Nothing
#' @title Greedy stepwise knot selection for a regression spline
#' @description
#' Selects a parsimonious subset of \code{knot_candidates} as interior knots
#' for a regression spline by greedy forward addition or backward elimination,
#' scored by a user-supplied criterion (BIC, AIC, or any cross-validation
#' function). The function is model-agnostic: it only chooses which
#' knot positions to include and passes that vector to your \code{score_fun};
#' your \code{score_fun} decides which basis (\code{splines::ns},
#' \code{splines::bs} of any degree, …) and which model family to fit.
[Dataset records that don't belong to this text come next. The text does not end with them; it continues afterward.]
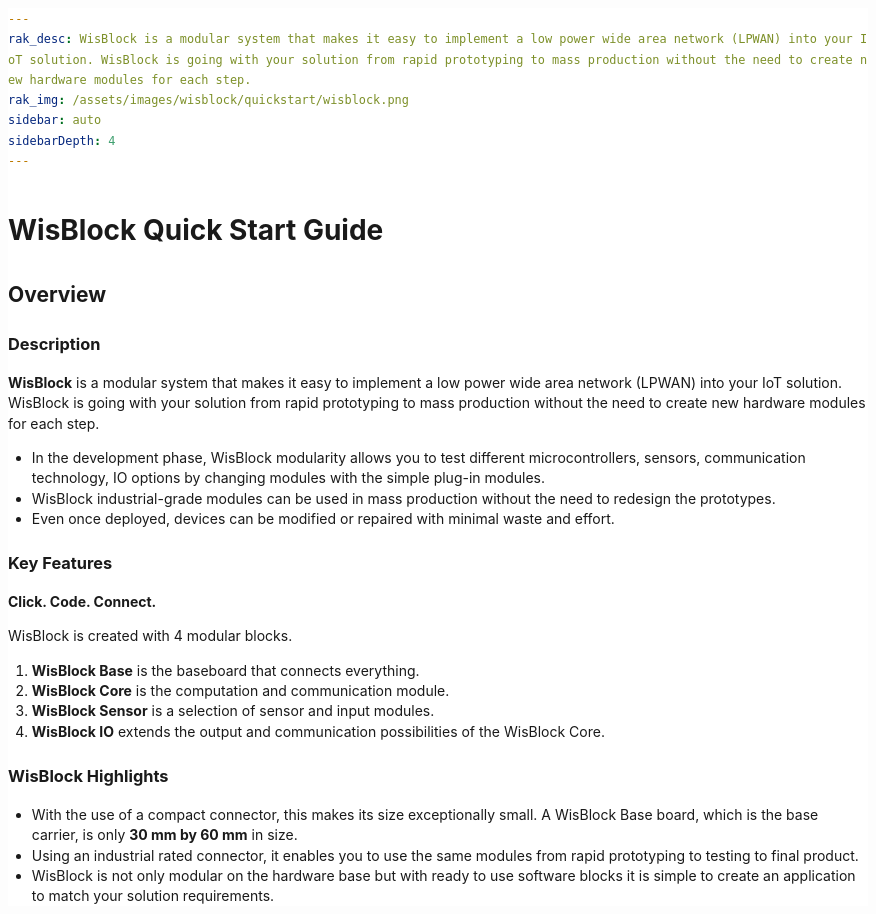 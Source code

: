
 ```yaml
---
rak_desc: WisBlock is a modular system that makes it easy to implement a low power wide area network (LPWAN) into your IoT solution. WisBlock is going with your solution from rapid prototyping to mass production without the need to create new hardware modules for each step.
rak_img: /assets/images/wisblock/quickstart/wisblock.png
sidebar: auto
sidebarDepth: 4
---
```


# WisBlock Quick Start Guide

<rk-img
  src="/assets/images/wisblock/quickstart/wisblock.png"
  width="85%"
  caption="WisBlock Ecosystem"
/>

## Overview

### Description

**WisBlock** is a modular system that makes it easy to implement a low power wide area network (LPWAN) into your IoT solution.
WisBlock is going with your solution from rapid prototyping to mass production without the need to create new hardware modules for each step.

- In the development phase, WisBlock modularity allows you to test different microcontrollers, sensors, communication technology, IO options by changing modules with the simple plug-in modules.
- WisBlock industrial-grade modules can be used in mass production without the need to redesign the prototypes.
- Even once deployed, devices can be modified or repaired with minimal waste and effort.

### Key Features

**Click. Code. Connect.**

WisBlock is created with 4 modular blocks.

1. **WisBlock Base** is the baseboard that connects everything.
2. **WisBlock Core** is the computation and communication module.
3. **WisBlock Sensor** is a selection of sensor and input modules.
4. **WisBlock IO** extends the output and communication possibilities of the WisBlock Core.

### WisBlock Highlights

- With the use of a compact connector, this makes its size exceptionally small. A WisBlock Base board, which is the base carrier, is only **30&nbsp;mm by 60&nbsp;mm** in size.
- Using an industrial rated connector, it enables you to use the same modules from rapid prototyping to testing to final product.
- WisBlock is not only modular on the hardware base but with ready to use software blocks it is simple to create an application to match your solution requirements.
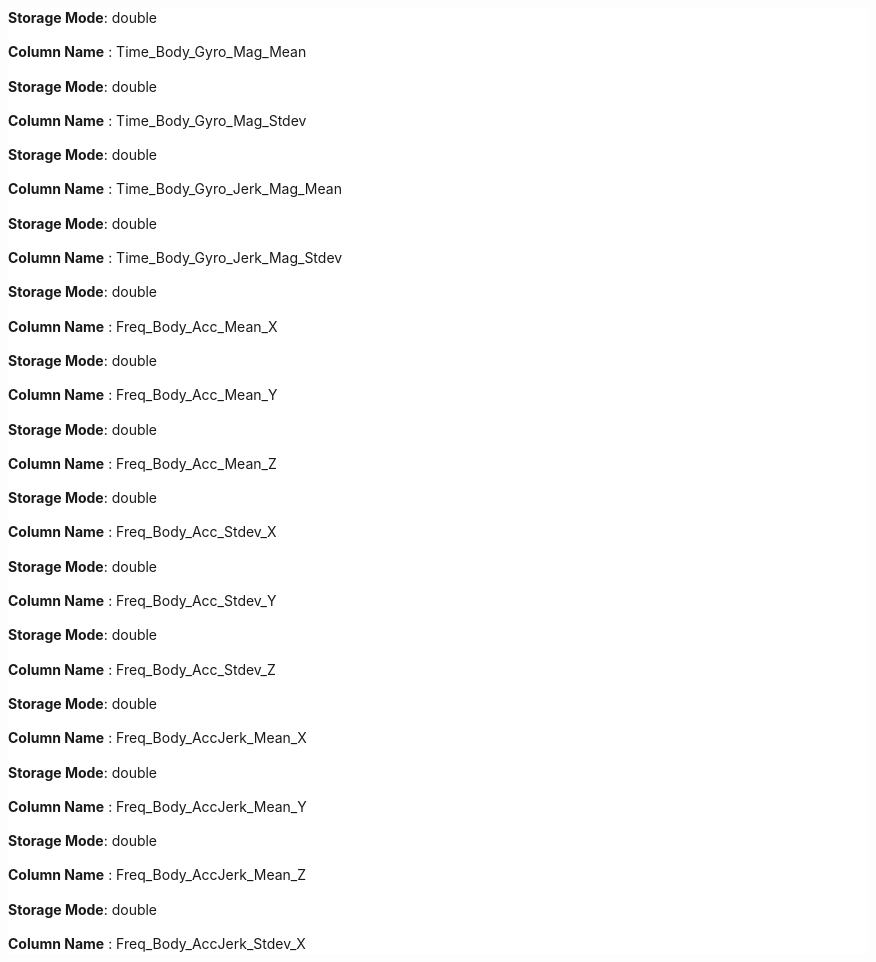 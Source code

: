    **Storage Mode**: double


   **Column Name** : Time_Body_Gyro_Mag_Mean

   **Storage Mode**: double


   **Column Name** : Time_Body_Gyro_Mag_Stdev

   **Storage Mode**: double


   **Column Name** : Time_Body_Gyro_Jerk_Mag_Mean

   **Storage Mode**: double


   **Column Name** : Time_Body_Gyro_Jerk_Mag_Stdev

   **Storage Mode**: double


   **Column Name** : Freq_Body_Acc_Mean_X

   **Storage Mode**: double


   **Column Name** : Freq_Body_Acc_Mean_Y

   **Storage Mode**: double


   **Column Name** : Freq_Body_Acc_Mean_Z

   **Storage Mode**: double


   **Column Name** : Freq_Body_Acc_Stdev_X

   **Storage Mode**: double


   **Column Name** : Freq_Body_Acc_Stdev_Y

   **Storage Mode**: double


   **Column Name** : Freq_Body_Acc_Stdev_Z

   **Storage Mode**: double


   **Column Name** : Freq_Body_AccJerk_Mean_X

   **Storage Mode**: double


   **Column Name** : Freq_Body_AccJerk_Mean_Y

   **Storage Mode**: double


   **Column Name** : Freq_Body_AccJerk_Mean_Z

   **Storage Mode**: double


   **Column Name** : Freq_Body_AccJerk_Stdev_X
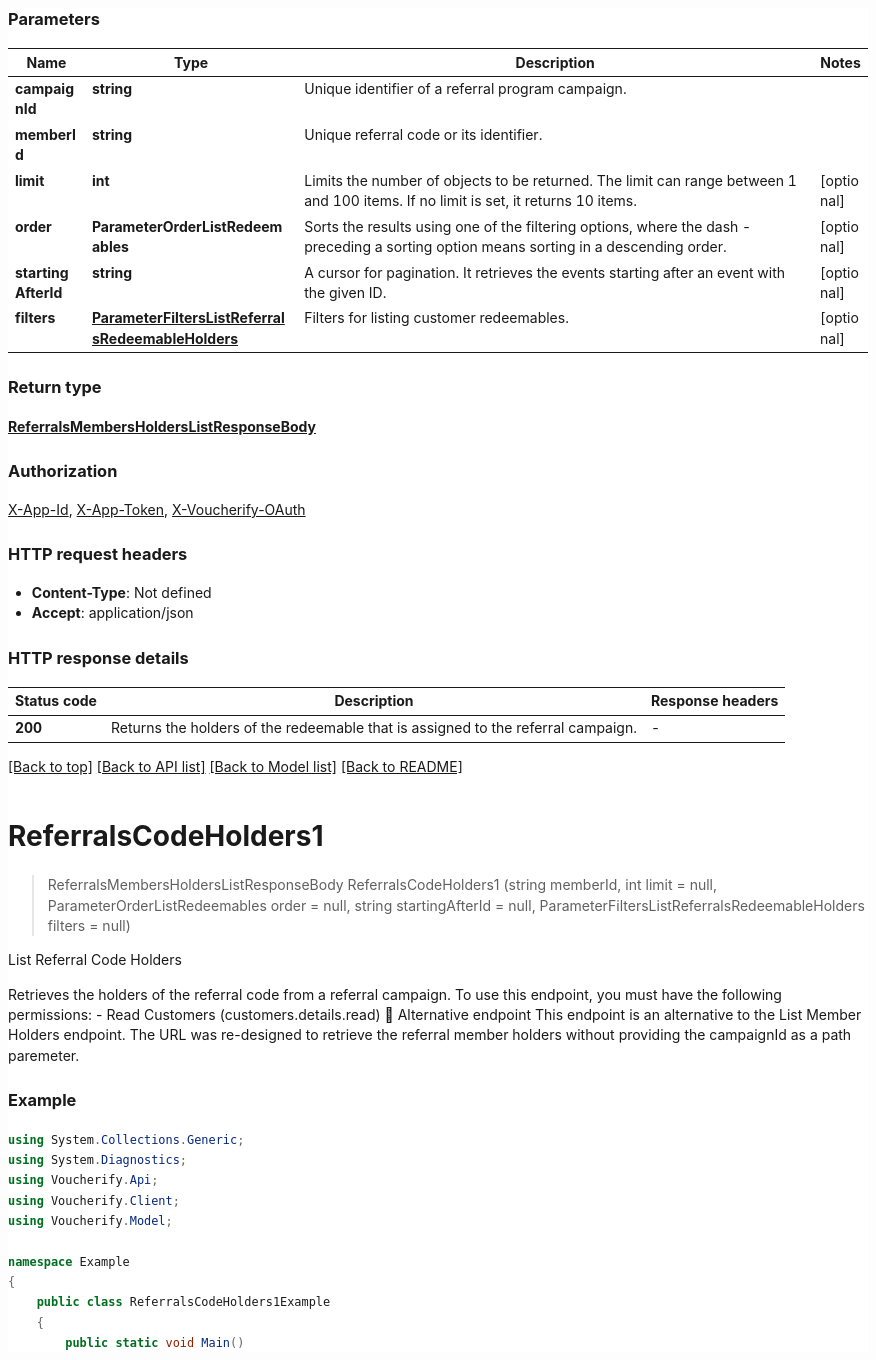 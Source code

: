 ### Parameters

| Name | Type | Description | Notes |
|------|------|-------------|-------|
| **campaignId** | **string** | Unique identifier of a referral program campaign. |  |
| **memberId** | **string** | Unique referral code or its identifier. |  |
| **limit** | **int** | Limits the number of objects to be returned. The limit can range between 1 and 100 items. If no limit is set, it returns 10 items. | [optional]  |
| **order** | **ParameterOrderListRedeemables** | Sorts the results using one of the filtering options, where the dash - preceding a sorting option means sorting in a descending order. | [optional]  |
| **startingAfterId** | **string** | A cursor for pagination. It retrieves the events starting after an event with the given ID. | [optional]  |
| **filters** | [**ParameterFiltersListReferralsRedeemableHolders**](ParameterFiltersListReferralsRedeemableHolders.md) | Filters for listing customer redeemables. | [optional]  |

### Return type

[**ReferralsMembersHoldersListResponseBody**](ReferralsMembersHoldersListResponseBody.md)

### Authorization

[X-App-Id](../README.md#X-App-Id), [X-App-Token](../README.md#X-App-Token), [X-Voucherify-OAuth](../README.md#X-Voucherify-OAuth)

### HTTP request headers

 - **Content-Type**: Not defined
 - **Accept**: application/json


### HTTP response details
| Status code | Description | Response headers |
|-------------|-------------|------------------|
| **200** | Returns the holders of the redeemable that is assigned to the referral campaign. |  -  |

[[Back to top]](#) [[Back to API list]](../../README.md#documentation-for-api-endpoints) [[Back to Model list]](../../README.md#documentation-for-models) [[Back to README]](../../README.md)

<a id="referralscodeholders1"></a>
# **ReferralsCodeHolders1**
> ReferralsMembersHoldersListResponseBody ReferralsCodeHolders1 (string memberId, int limit = null, ParameterOrderListRedeemables order = null, string startingAfterId = null, ParameterFiltersListReferralsRedeemableHolders filters = null)

List Referral Code Holders

Retrieves the holders of the referral code from a referral campaign. To use this endpoint, you must have the following permissions: - Read Customers (customers.details.read)  📘 Alternative endpoint This endpoint is an alternative to the List Member Holders endpoint. The URL was re-designed to retrieve the referral member holders without providing the campaignId as a path paremeter.

### Example
```csharp
using System.Collections.Generic;
using System.Diagnostics;
using Voucherify.Api;
using Voucherify.Client;
using Voucherify.Model;

namespace Example
{
    public class ReferralsCodeHolders1Example
    {
        public static void Main()
```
#' Typical use: fitting a smooth, parsimonious trend through noisy data — for
#' example an activity profile of a meteor shower across solar longitude —
#' where the number and position of knots should remain small and inspectable.
#'
#' @details
#' The typical use case --- meteor shower rates over the solar longitude or
#' time, for example --- is a smooth, slowly varying signal whose shape is
#' not known in advance and whose curvature changes locally: too rigid for
#' a low-order polynomial, too noisy for a histogram. A regression spline
#' (typically cubic, e.g. \code{splines::ns} or
#' \code{splines::bs(degree = 3)}) with a modest number of well-placed
#' interior knots gives a smooth, locally flexible fit with interpretable
#' degrees of freedom. Picking that number is a bias/variance trade-off:
#' too many knots overfit (ringing, unstable derivatives, slow fits), too
#' few introduce bias. \code{select_knots()} automates the trade-off by
#' greedy forward addition or backward elimination, scored by a
#' user-defined criterion; you control which knots are even allowed
#' (\code{knot_candidates}) and what counts as "better" (\code{score_fun}).
#'
#' Your \code{score_fun} must take \code{(data, knots)} and return a single
#' \code{numeric} value; \emph{lower is better}. Typically it fits a model
#' with these interior knots (\code{length(knots) == 0L} means "no interior
#' knots") and reports an information criterion (\code{stats::BIC},
#' \code{stats::AIC}) or a held-out score. \code{knots} arrives sorted, so
#' the fit code does not need to sort it again. A divergent or failed fit
#' should ideally return \code{Inf}; the function additionally wraps each
#' call in \code{tryCatch()} and treats errors as \code{Inf} so the search
#' continues robustly. See \code{Examples} for a runnable template.
#'
#' Backward elimination can drop multiple knots per round in "bulk" mode.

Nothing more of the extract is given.